WORK TO BE COMPLETED:
Search the entries for the word "localStorage". Copy every line where it turns up.

PROVIDED MATERIAL:
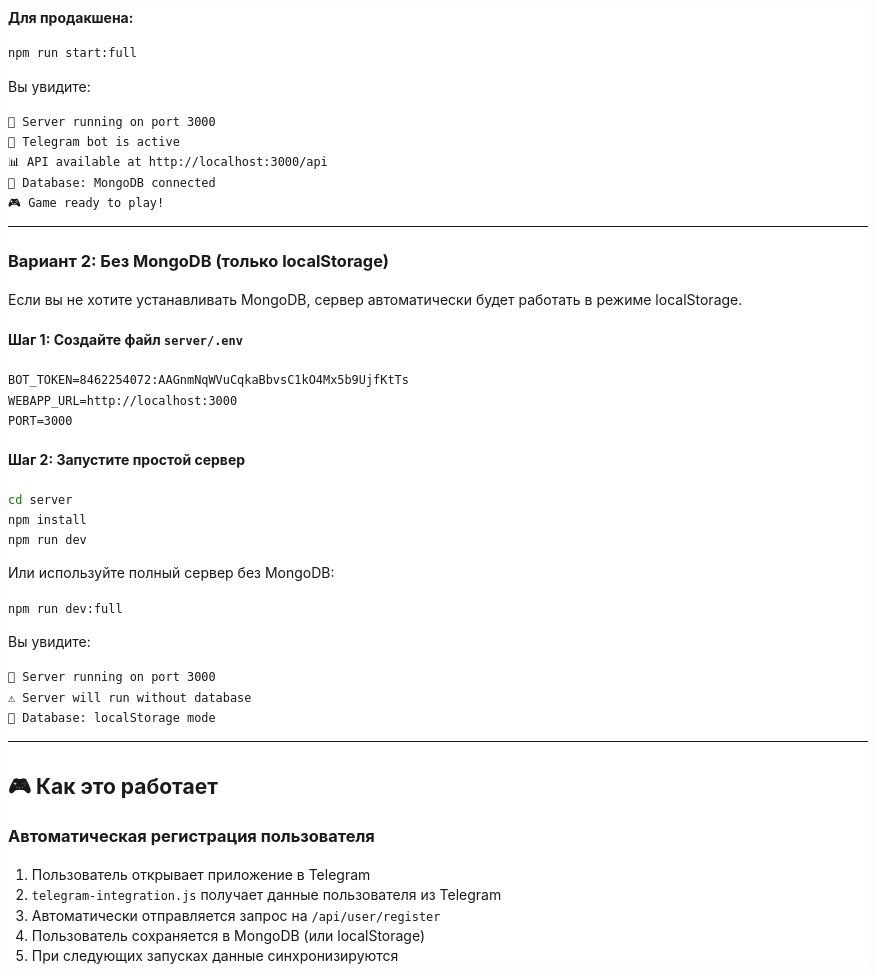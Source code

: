 **Для продакшена:**
```bash
npm run start:full
```

Вы увидите:
```
🚀 Server running on port 3000
🤖 Telegram bot is active
📊 API available at http://localhost:3000/api
💾 Database: MongoDB connected
🎮 Game ready to play!
```

---

### Вариант 2: Без MongoDB (только localStorage)

Если вы не хотите устанавливать MongoDB, сервер автоматически будет работать в режиме localStorage.

#### Шаг 1: Создайте файл `server/.env`

```env
BOT_TOKEN=8462254072:AAGnmNqWVuCqkaBbvsC1kO4Mx5b9UjfKtTs
WEBAPP_URL=http://localhost:3000
PORT=3000
```

#### Шаг 2: Запустите простой сервер

```bash
cd server
npm install
npm run dev
```

Или используйте полный сервер без MongoDB:
```bash
npm run dev:full
```

Вы увидите:
```
🚀 Server running on port 3000
⚠️ Server will run without database
💾 Database: localStorage mode
```

---

## 🎮 Как это работает

### Автоматическая регистрация пользователя

1. Пользователь открывает приложение в Telegram
2. `telegram-integration.js` получает данные пользователя из Telegram
3. Автоматически отправляется запрос на `/api/user/register`
4. Пользователь сохраняется в MongoDB (или localStorage)
5. При следующих запусках данные синхронизируются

SOLUTION:
### Вариант 2: Без MongoDB (только localStorage)
Если вы не хотите устанавливать MongoDB, сервер автоматически будет работать в режиме localStorage.
💾 Database: localStorage mode
4. Пользователь сохраняется в MongoDB (или localStorage)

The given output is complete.